It's a humorous and joyous experience that, a lack of difficulty and variety in branching dialogue aside, is one I heartily recommend to all.
A game of halves is the best way to summarise Broken Age at this point. It’s not just that the point-and-click adventure title is split into two acts either, but it’s a consistently running theme throughout the enchanting tale.
From established developers Double Fine the crowd-funded title is unlike any other – attempting to avoid most common clichés instead harping back to the days of adventure game greatness. Broken Age is an impeccably written masterpiece showcased with an exquisite graphical style and auditory excellence that oozes wonder.
A beautiful blend of modern-day mechanics and traditional adventure gameplay result in a perfectly challenging adventure that requires some thinking to solve without being overly taxing. Those hoping for a rock solid outing will be disappointed but the freedom this provides is welcoming and lets the plot shine through. You can roam around at a leisurely pace, interacting with objects, uncovering the inner workings of the world and be safe in the knowledge that there’s no real way to fail. You will eventually succeed, it’s just a matter of time.
Swift character walking pace and auto-save are just two aspects that stop Broken Age from ever feeling bogged down by the weight of nostalgia, but it’s the two protagonists that keep you enthralled. You guide teenagers Vella and Shay through the polarising and unique stories in any order you wish. Whether that’s the entirety of one before another or jumping back and forth between them. Both are personable and intelligent with destiny at their doorstep.

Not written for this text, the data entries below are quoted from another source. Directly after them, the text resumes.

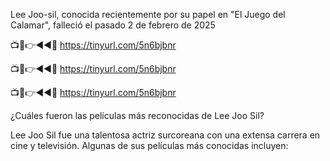 Lee Joo-sil, conocida recientemente por su papel en "El Juego del Calamar", falleció el pasado 2 de febrero de 2025

📺📱👉◄◄🔴  https://tinyurl.com/5n6bjbnr

📺📱👉◄◄🔴  https://tinyurl.com/5n6bjbnr

📺📱👉◄◄🔴  https://tinyurl.com/5n6bjbnr

¿Cuáles fueron las películas más reconocidas de Lee Joo Sil?

Lee Joo Sil fue una talentosa actriz surcoreana con una extensa carrera en cine y televisión. Algunas de sus películas más conocidas incluyen:
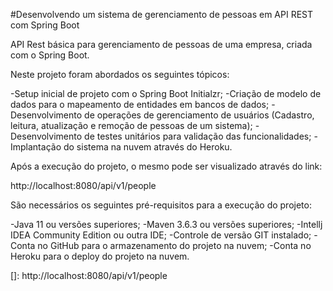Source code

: #Desenvolvendo um sistema de gerenciamento de pessoas em API REST com Spring Boot

API Rest básica para gerenciamento de pessoas de uma empresa, criada com o Spring Boot.

Neste projeto foram abordados os seguintes tópicos:

-Setup inicial de projeto com o Spring Boot Initialzr;
-Criação de modelo de dados para o mapeamento de entidades em bancos de dados;
-Desenvolvimento de operações de gerenciamento de usuários (Cadastro, leitura, atualização e remoção de pessoas de um sistema);
-Desenvolvimento de testes unitários para validação das funcionalidades;
-Implantação do sistema na nuvem através do Heroku.

Após a execução do projeto, o mesmo pode ser visualizado através do link:

http://localhost:8080/api/v1/people

São necessários os seguintes pré-requisitos para a execução do projeto:

-Java 11 ou versões superiores;
-Maven 3.6.3 ou versões superiores;
-Intellj IDEA Community Edition ou outra IDE;
-Controle de versão GIT instalado;
-Conta no GitHub para o armazenamento do projeto na nuvem;
-Conta no Heroku para o deploy do projeto na nuvem.

[]: http://localhost:8080/api/v1/people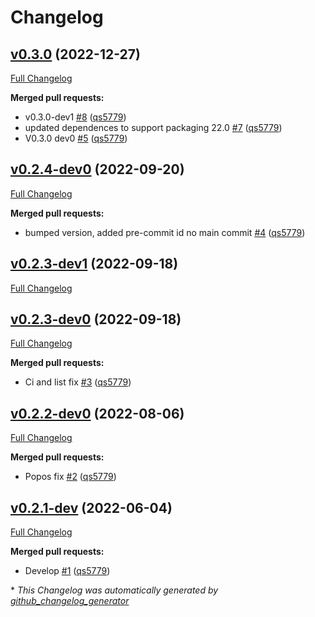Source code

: # Changelog

## [v0.3.0](https://github.com/wtfo-guru/python-pacwrap/tree/v0.3.0) (2022-12-27)

[Full Changelog](https://github.com/wtfo-guru/python-pacwrap/compare/v0.2.4-dev0...v0.3.0)

**Merged pull requests:**

- v0.3.0-dev1 [\#8](https://github.com/wtfo-guru/python-pacwrap/pull/8) ([qs5779](https://github.com/qs5779))
- updated dependences to support packaging 22.0 [\#7](https://github.com/wtfo-guru/python-pacwrap/pull/7) ([qs5779](https://github.com/qs5779))
- V0.3.0 dev0 [\#5](https://github.com/wtfo-guru/python-pacwrap/pull/5) ([qs5779](https://github.com/qs5779))

## [v0.2.4-dev0](https://github.com/wtfo-guru/python-pacwrap/tree/v0.2.4-dev0) (2022-09-20)

[Full Changelog](https://github.com/wtfo-guru/python-pacwrap/compare/v0.2.3-dev1...v0.2.4-dev0)

**Merged pull requests:**

- bumped version, added pre-commit id no main commit [\#4](https://github.com/wtfo-guru/python-pacwrap/pull/4) ([qs5779](https://github.com/qs5779))

## [v0.2.3-dev1](https://github.com/wtfo-guru/python-pacwrap/tree/v0.2.3-dev1) (2022-09-18)

[Full Changelog](https://github.com/wtfo-guru/python-pacwrap/compare/v0.2.3-dev0...v0.2.3-dev1)

## [v0.2.3-dev0](https://github.com/wtfo-guru/python-pacwrap/tree/v0.2.3-dev0) (2022-09-18)

[Full Changelog](https://github.com/wtfo-guru/python-pacwrap/compare/v0.2.2-dev0...v0.2.3-dev0)

**Merged pull requests:**

- Ci and list fix [\#3](https://github.com/wtfo-guru/python-pacwrap/pull/3) ([qs5779](https://github.com/qs5779))

## [v0.2.2-dev0](https://github.com/wtfo-guru/python-pacwrap/tree/v0.2.2-dev0) (2022-08-06)

[Full Changelog](https://github.com/wtfo-guru/python-pacwrap/compare/v0.2.1-dev...v0.2.2-dev0)

**Merged pull requests:**

- Popos fix [\#2](https://github.com/wtfo-guru/python-pacwrap/pull/2) ([qs5779](https://github.com/qs5779))

## [v0.2.1-dev](https://github.com/wtfo-guru/python-pacwrap/tree/v0.2.1-dev) (2022-06-04)

[Full Changelog](https://github.com/wtfo-guru/python-pacwrap/compare/b14a2762ff325aadff7e6aee7a792a30c45f87e1...v0.2.1-dev)

**Merged pull requests:**

- Develop [\#1](https://github.com/wtfo-guru/python-pacwrap/pull/1) ([qs5779](https://github.com/qs5779))

\* *This Changelog was automatically generated by [github_changelog_generator](https://github.com/github-changelog-generator/github-changelog-generator)*
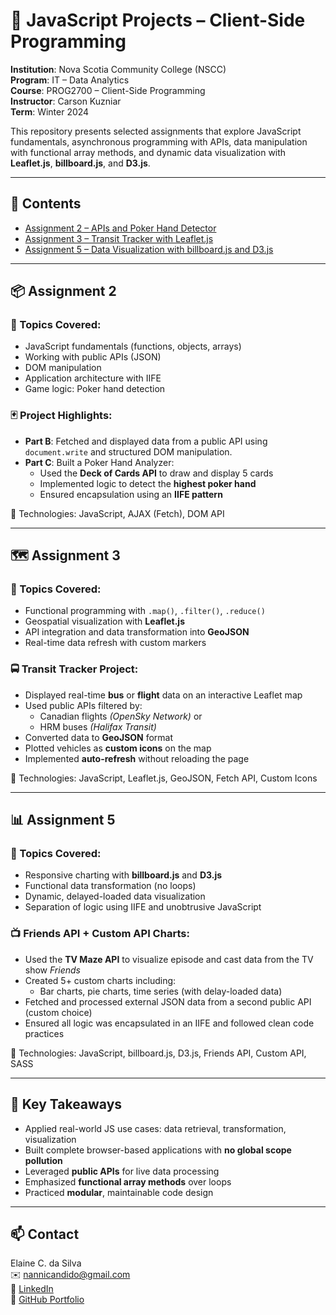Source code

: # 🧠 JavaScript Projects – Client-Side Programming

**Institution**: Nova Scotia Community College (NSCC)  
**Program**: IT – Data Analytics  
**Course**: PROG2700 – Client-Side Programming  
**Instructor**: Carson Kuzniar  
**Term**: Winter 2024  

This repository presents selected assignments that explore JavaScript fundamentals, asynchronous programming with APIs, data manipulation with functional array methods, and dynamic data visualization with **Leaflet.js**, **billboard.js**, and **D3.js**.

---

## 📁 Contents

- [Assignment 2 – APIs and Poker Hand Detector](#-assignment-2)
- [Assignment 3 – Transit Tracker with Leaflet.js](#-assignment-3)
- [Assignment 5 – Data Visualization with billboard.js and D3.js](#-assignment-5)

---

## 📦 Assignment 2

### 🧪 Topics Covered:
- JavaScript fundamentals (functions, objects, arrays)
- Working with public APIs (JSON)
- DOM manipulation
- Application architecture with IIFE
- Game logic: Poker hand detection

### 🃏 Project Highlights:
- **Part B**: Fetched and displayed data from a public API using `document.write` and structured DOM manipulation.
- **Part C**: Built a Poker Hand Analyzer:
  - Used the **Deck of Cards API** to draw and display 5 cards
  - Implemented logic to detect the **highest poker hand**
  - Ensured encapsulation using an **IIFE pattern**
  
📎 Technologies: JavaScript, AJAX (Fetch), DOM API

---

## 🗺️ Assignment 3

### 🧪 Topics Covered:
- Functional programming with `.map()`, `.filter()`, `.reduce()`
- Geospatial visualization with **Leaflet.js**
- API integration and data transformation into **GeoJSON**
- Real-time data refresh with custom markers

### 🚍 Transit Tracker Project:
- Displayed real-time **bus** or **flight** data on an interactive Leaflet map
- Used public APIs filtered by:
  - Canadian flights *(OpenSky Network)* or
  - HRM buses *(Halifax Transit)*
- Converted data to **GeoJSON** format
- Plotted vehicles as **custom icons** on the map
- Implemented **auto-refresh** without reloading the page

📎 Technologies: JavaScript, Leaflet.js, GeoJSON, Fetch API, Custom Icons

---

## 📊 Assignment 5

### 🧪 Topics Covered:
- Responsive charting with **billboard.js** and **D3.js**
- Functional data transformation (no loops)
- Dynamic, delayed-loaded data visualization
- Separation of logic using IIFE and unobtrusive JavaScript

### 📺 Friends API + Custom API Charts:
- Used the **TV Maze API** to visualize episode and cast data from the TV show *Friends*
- Created 5+ custom charts including:
  - Bar charts, pie charts, time series (with delay-loaded data)
- Fetched and processed external JSON data from a second public API (custom choice)
- Ensured all logic was encapsulated in an IIFE and followed clean code practices

📎 Technologies: JavaScript, billboard.js, D3.js, Friends API, Custom API, SASS

---

## 🧠 Key Takeaways

- Applied real-world JS use cases: data retrieval, transformation, visualization
- Built complete browser-based applications with **no global scope pollution**
- Leveraged **public APIs** for live data processing
- Emphasized **functional array methods** over loops
- Practiced **modular**, maintainable code design

---

## 📫 Contact

Elaine C. da Silva  
✉️ [nannicandido@gmail.com](mailto:nannicandido@gmail.com)  
🔗 [LinkedIn](https://www.linkedin.com/in/elaine-candido-da-silva)  
📂 [GitHub Portfolio](https://github.com/NanniCandido)

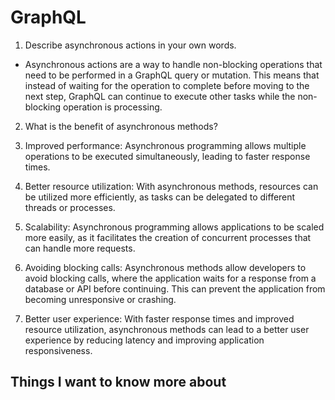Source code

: # GraphQL

1. Describe asynchronous actions in your own words.
- Asynchronous actions are a way to handle non-blocking operations that need to be performed in a GraphQL query or mutation. This means that instead of waiting for the operation to complete before moving to the next step, GraphQL can continue to execute other tasks while the non-blocking operation is processing.

2. What is the benefit of asynchronous methods?
  1. Improved performance: Asynchronous programming  allows multiple operations to be executed simultaneously, leading to faster response times.

  2. Better resource utilization: With asynchronous methods, resources can be utilized more efficiently, as tasks can be delegated to different threads or processes.

  3. Scalability: Asynchronous programming allows applications to be scaled more easily, as it facilitates the creation of concurrent processes that can handle more requests.

  4. Avoiding blocking calls: Asynchronous methods allow developers to avoid blocking calls, where the application waits for a response from a database or API before continuing. This can prevent the application from becoming unresponsive or crashing.

  5. Better user experience: With faster response times and improved resource utilization, asynchronous methods can lead to a better user experience by reducing latency and improving application responsiveness.







## Things I want to know more about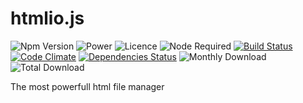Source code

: # htmlio.js

![Npm Version](https://img.shields.io/npm/v/htmliojs.svg)
![Power](https://img.shields.io/badge/power-%E2%88%9E-green.svg)
![Licence](https://img.shields.io/npm/l/htmliojs.svg)
![Node Required](https://img.shields.io/node/v/htmliojs.svg)
[![Build Status](https://travis-ci.org/202soft/htmlio.js.svg?branch=master)](https://travis-ci.org/202soft/htmlio.js)
[![Code Climate](https://codeclimate.com/github/202soft/htmlio.js/badges/gpa.svg)](https://codeclimate.com/github/202soft/htmlio.js)
[![Dependencies Status](https://david-dm.org/202soft/htmlio.js.svg)](https://david-dm.org/202soft/htmlio.js)
![Monthly Download](https://img.shields.io/npm/dm/htmliojs.svg)
![Total Download](https://img.shields.io/npm/dt/htmliojs.svg)


The most powerfull html file manager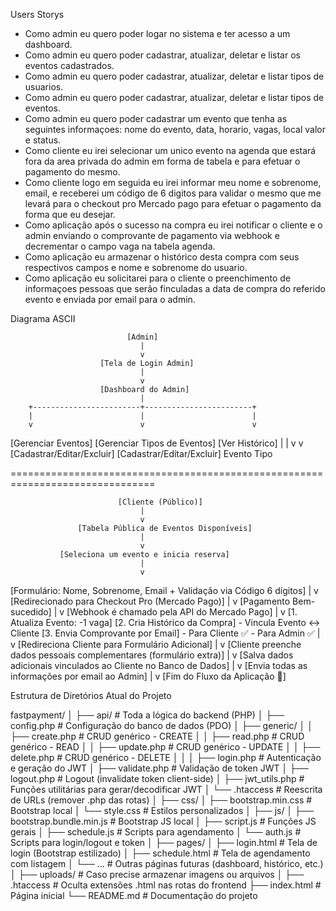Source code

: Users Storys

- Como admin eu quero poder logar no sistema e ter acesso a um dashboard.
- Como admin eu quero poder cadastrar, atualizar, deletar e listar os eventos cadastrados.
- Como admin eu quero poder cadastrar, atualizar, deletar e listar tipos de usuarios.
- Como admin eu quero poder cadastrar, atualizar, deletar e listar tipos de eventos.
- Como admin eu quero poder cadastrar um evento que tenha as seguintes informaçoes: nome do evento, data, horario, vagas, local valor e status.
- Como cliente eu irei selecionar um unico evento na agenda que estará fora da area privada do admin em forma de tabela e para efetuar o pagamento do mesmo.
- Como cliente logo em seguida eu irei informar meu nome e sobrenome, email, e receberei um código de 6 digitos para validar o mesmo que me levará para o checkout pro Mercado pago para efetuar o pagamento da forma que eu desejar.
- Como aplicação após o sucesso na compra eu irei notificar o cliente e o admin enviando o comprovante de pagamento via webhook e decrementar o campo vaga na tabela agenda.
- Como aplicação eu armazenar o histórico desta compra com seus respectivos campos e nome e sobrenome do usuario.
- Como aplicação eu solicitarei para o cliente o preenchimento de informaçoes pessoas que serão finculadas a data de compra do referido evento e enviada por email para o admin.


Diagrama ASCII 


                              [Admin]
                                 |
                                 v
                        [Tela de Login Admin]
                                 |
                                 v
                        [Dashboard do Admin]
                                 |
        +------------------------+------------------------+
        |                        |                        |
        v                        v                        v
[Gerenciar Eventos]    [Gerenciar Tipos de Eventos]   [Ver Histórico]
        |                        |
        v                        v
[Cadastrar/Editar/Excluir]   [Cadastrar/Editar/Excluir]
       Evento                     Tipo

===============================================================================

                            [Cliente (Público)]
                                 |
                                 v
                   [Tabela Pública de Eventos Disponíveis]
                                 |
                                 v
               [Seleciona um evento e inicia reserva]
                                 |
                                 v
[Formulário: Nome, Sobrenome, Email + Validação via Código 6 dígitos]
                                 |
                                 v
            [Redirecionado para Checkout Pro (Mercado Pago)]
                                 |
                                 v
                        [Pagamento Bem-sucedido]
                                 |
                                 v
        [Webhook é chamado pela API do Mercado Pago]
                                 |
                                 v
                  [1. Atualiza Evento: -1 vaga]
                  [2. Cria Histórico da Compra]
                  - Vincula Evento ↔ Cliente
                  [3. Envia Comprovante por Email]
                        - Para Cliente ✅
                           - Para Admin ✅
                                 |
                                 v
         [Redireciona Cliente para Formulário Adicional]
                                 |
                                 v
 [Cliente preenche dados pessoais complementares (formulário extra)]
                                 |
                                 v
[Salva dados adicionais vinculados ao Cliente no Banco de Dados]
                                 |
                                 v
    [Envia todas as informações por email ao Admin]
                                 |
                                 v
                   [Fim do Fluxo da Aplicação 🎯]



Estrutura de Diretórios Atual do Projeto 



fastpayment/
│
├── api/                          # Toda a lógica do backend (PHP)
│   ├── config.php                 # Configuração do banco de dados (PDO)
│   ├── generic/
│   │   ├── create.php             # CRUD genérico - CREATE
│   │   ├── read.php               # CRUD genérico - READ
│   │   ├── update.php             # CRUD genérico - UPDATE
│   │   ├── delete.php             # CRUD genérico - DELETE
│   │
│   ├── login.php                  # Autenticação e geração do JWT
│   ├── validate.php               # Validação de token JWT
│   ├── logout.php                 # Logout (invalidate token client-side)
│   ├── jwt_utils.php              # Funções utilitárias para gerar/decodificar JWT
│   └── .htaccess                  # Reescrita de URLs (remover .php das rotas)
│
├── css/
│   ├── bootstrap.min.css          # Bootstrap local
│   └── style.css                  # Estilos personalizados
│
├── js/
│   ├── bootstrap.bundle.min.js    # Bootstrap JS local
│   ├── script.js                  # Funções JS gerais
│   ├── schedule.js                # Scripts para agendamento
│   └── auth.js                    # Scripts para login/logout e token
│
├── pages/
│   ├── login.html                 # Tela de login (Bootstrap estilizado)
│   ├── schedule.html              # Tela de agendamento com listagem
│   └── ...                        # Outras páginas futuras (dashboard, histórico, etc.)
│
├── uploads/                       # Caso precise armazenar imagens ou arquivos
│
├── .htaccess                      # Oculta extensões .html nas rotas do frontend
├── index.html                     # Página inicial
└── README.md                      # Documentação do projeto
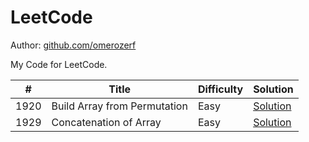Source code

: ﻿# LeetCode

Author: [github.com/omerozerf](https://github.com/omerozerf)

My Code for LeetCode.


\# | Title | Difficulty | Solution 
---|---|---|---
1920 | Build Array from Permutation | Easy | [Solution](leetcode/1920.%20Build%20Array%20from%20Permutation)
1929 | Concatenation of Array | Easy | [Solution](leetcode/1929.%20Concatenation%20of%20Array)
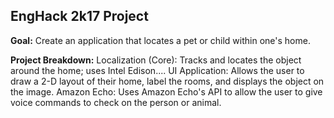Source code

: ## EngHack 2k17 Project ##

**Goal:** Create an application that locates a pet or child within one's home.

**Project Breakdown:**
Localization (Core): Tracks and locates the object around the home; uses Intel Edison....
UI Application: Allows the user to draw a 2-D layout of their home, label the rooms, and displays the object on the image.
Amazon Echo: Uses Amazon Echo's API to allow the user to give voice commands to check on the person or animal.
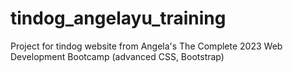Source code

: # tindog_angelayu_training
Project for tindog website from Angela's The Complete 2023 Web Development Bootcamp (advanced CSS, Bootstrap)
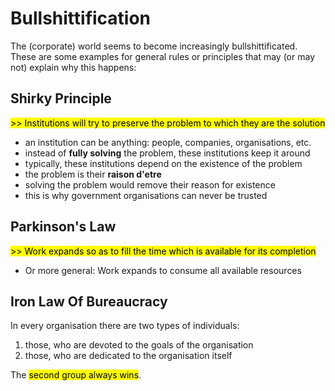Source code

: # Bullshittification

The (corporate) world seems to become increasingly bullshittificated. These are some examples for general rules or principles that may (or may not) explain why this happens:

## Shirky Principle

<mark>>> Institutions will try to preserve the problem to which they are the solution</mark>

- an institution can be anything: people, companies, organisations, etc.
- instead of **fully solving** the problem, these institutions keep it around
- typically, these institutions depend on the existence of the problem
- the problem is their **raison d'etre**
- solving the problem would remove their reason for existence
- this is why government organisations can never be trusted 

## Parkinson's Law

<mark>>> Work expands so as to fill the time which is available for its completion</mark>

- Or more general: Work expands to consume all available resources

## Iron Law Of Bureaucracy

In every organisation there are two types of individuals:

1. those, who are devoted to the goals of the organisation
2. those, who are dedicated to the organisation itself

The <mark>second group always wins</mark>.

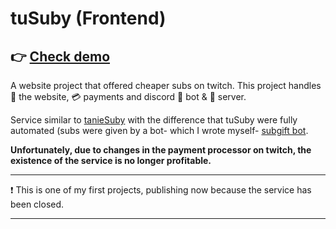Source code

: # tuSuby (Frontend)

## 👉 [Check demo](https://ike-gg.github.io/tuSubyFront/)

A website project that offered cheaper subs on twitch.
This project handles 📄 the website, 💳 payments and discord 🤖 bot & 👥 server.

Service similar to [tanieSuby](https://github.com/ike-gg/tanieSuby) with the difference that tuSuby were fully automated (subs were given by a bot- which I wrote myself- [subgift bot](https://github.com/ike-gg/tuSuby-giftBot).

**Unfortunately, due to changes in the payment processor on twitch, the existence of the service is no longer profitable.**

---

❗ This is one of my first projects, publishing now because the service has been closed.

---
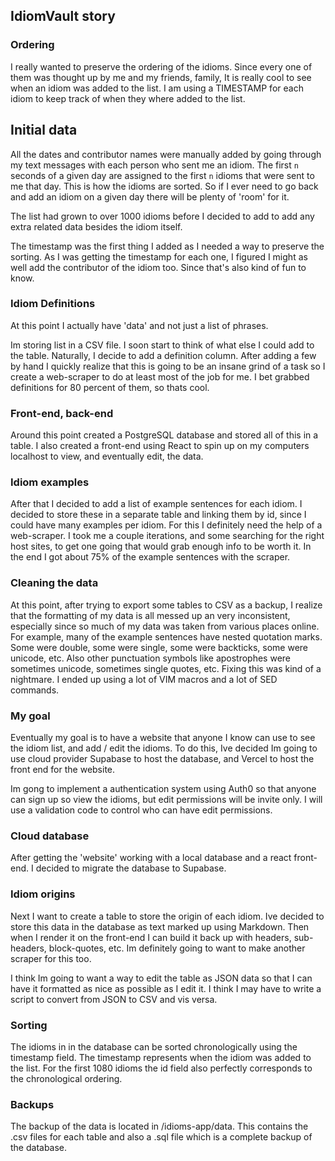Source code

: ## IdiomVault story

### Ordering

I really wanted to preserve the ordering of the idioms. Since every one of them was thought up by me and my friends, family, It is really cool to see when an idiom was added to the list. I am using a TIMESTAMP for each idiom to keep track of when they where added to the list.

## Initial data

All the dates and contributor names were manually added by going through my text messages with each person who sent me an idiom. The first `n` seconds of a given day are assigned to the first `n` idioms that were sent to me that day. This is how the idioms are sorted. So if I ever need to go back and add an idiom on a given day there will be plenty of 'room' for it.

The list had grown to over 1000 idioms before I decided to add to add any extra related data besides the idiom itself.

The timestamp was the first thing I added as I needed a way to preserve the sorting. As I was getting the timestamp for each one, I figured I might as well add the contributor of the idiom too. Since that's also kind of fun to know.

### Idiom Definitions

At this point I actually have 'data' and not just a list of phrases.

Im storing list in a CSV file. I soon start to think of what else I could add to the table. Naturally, I decide to add a definition column. After adding a few by hand I quickly realize that this is going to be an insane grind of a task so I create a web-scraper to do at least most of the job for me. I bet grabbed definitions for 80 percent of them, so thats cool.

### Front-end, back-end

Around this point created a PostgreSQL database and stored all of this in a table. I also created a front-end using React to spin up on my computers localhost to view, and eventually edit, the data.

### Idiom examples

After that I decided to add a list of example sentences for each idiom. I decided to store these in a separate table and linking them by id, since I could have many examples per idiom. For this I definitely need the help of a web-scraper. I took me a couple iterations, and some searching for the right host sites, to get one going that would grab enough info to be worth it. In the end I got about 75% of the example sentences with the scraper.

### Cleaning the data

At this point, after trying to export some tables to CSV as a backup, I realize that the formatting of my data is all messed up an very inconsistent, especially since so much of my data was taken from various places online. For example, many of the example sentences have nested quotation marks. Some were double, some were single, some were backticks, some were unicode, etc. Also other punctuation symbols like apostrophes were sometimes unicode, sometimes single quotes, etc. Fixing this was kind of a nightmare. I ended up using a lot of VIM macros and a lot of SED commands.

### My goal

Eventually my goal is to have a website that anyone I know can use to see the idiom list, and add / edit the idioms. To do this, Ive decided Im going to use cloud provider Supabase to host the database, and Vercel to host the front end for the website.

Im gong to implement a authentication system using Auth0 so that anyone can sign up so view the idioms, but edit permissions will be invite only. I will use a validation code to control who can have edit permissions.

### Cloud database

After getting the 'website' working with a local database and a react front-end. I decided to migrate the database to Supabase.

### Idiom origins

Next I want to create a table to store the origin of each idiom. Ive decided to store this data in the database as text marked up using Markdown. Then when I render it on the front-end I can build it back up with headers, sub-headers, block-quotes, etc. Im definitely going to want to make another scraper for this too.

I think Im going to want a way to edit the table as JSON data so that I can have it formatted as nice as possible as I edit it. I think I may have to write a script to convert from JSON to CSV and vis versa.

### Sorting

The idioms in in the database can be sorted chronologically using the timestamp field. The timestamp represents when the idiom was added to the list. For the first 1080 idioms the id field also perfectly corresponds to the chronological ordering.

### Backups

The backup of the data is located in /idioms-app/data. This contains the .csv files for each table and also a .sql file which is a complete backup of the database.
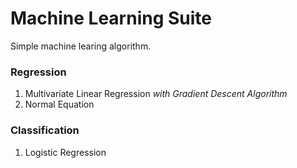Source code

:# Machine Learning Suite
Simple machine learing algorithm.

### Regression

1. Multivariate Linear Regression
_with Gradient Descent Algorithm_
2. Normal Equation

### Classification

1. Logistic Regression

Vella is a young woman who fights against her world’s tradition of sacrificing human offerings to the Mog Chothra, a giant beast that, without the sacrifices, would destroy their village – one that excels in delicious baked goods. Vella is selected as one of the Mog Chtora’s appetisers but she decides to escape the barbaric ritual and set out on killing the tendriled beast despite the shame she casts over her family.
Meanwhile, Shay is seemingly the sole passenger on a large spaceship embarked on Project Dandelion. His only means of companionship is the ship’s overly motherly computer who is constantly protecting him as he carries out extremely safe missions with the yarn folk. Never encountering danger leaves Shay immensely bored and frustrated and seeks out a new thrill outside of an attack of hugs and an avalanche of ice-cream.
How their tales unfold is something I do not wish to spoil but it’s safe to say that, whilst you may favour one more than the other, they are two superbly told stories. The worlds in which they inhabit are wonderfully creative and twirl an imaginative spin in unpredictable fantasy. Their endings have dramatic consequences for the following Act and quite how it will all play out is something that I cannot wait to see.
Broken Age is not a taxing adventure game by any stretch of the imagination but it requires some thought and that’s okay; as a result the story unfolds at a comfortable pace and guides you through effortlessly as you witness the marvellous narrative of Vella and Shay grow. The characters they encounter, lands they visit, puzzles they solve and contrasting lives they have are so perfectly realised it never fails to bring a smile to your face.
It’s by no means a lengthy Act, but as a result there’s no filler; no worry of it outstaying its welcome and, with more still to come, it leaves eager to continue. It’s a humorous and joyous experience that, a lack of difficulty and variety in branching dialogue aside, is one I heartily recommend to all.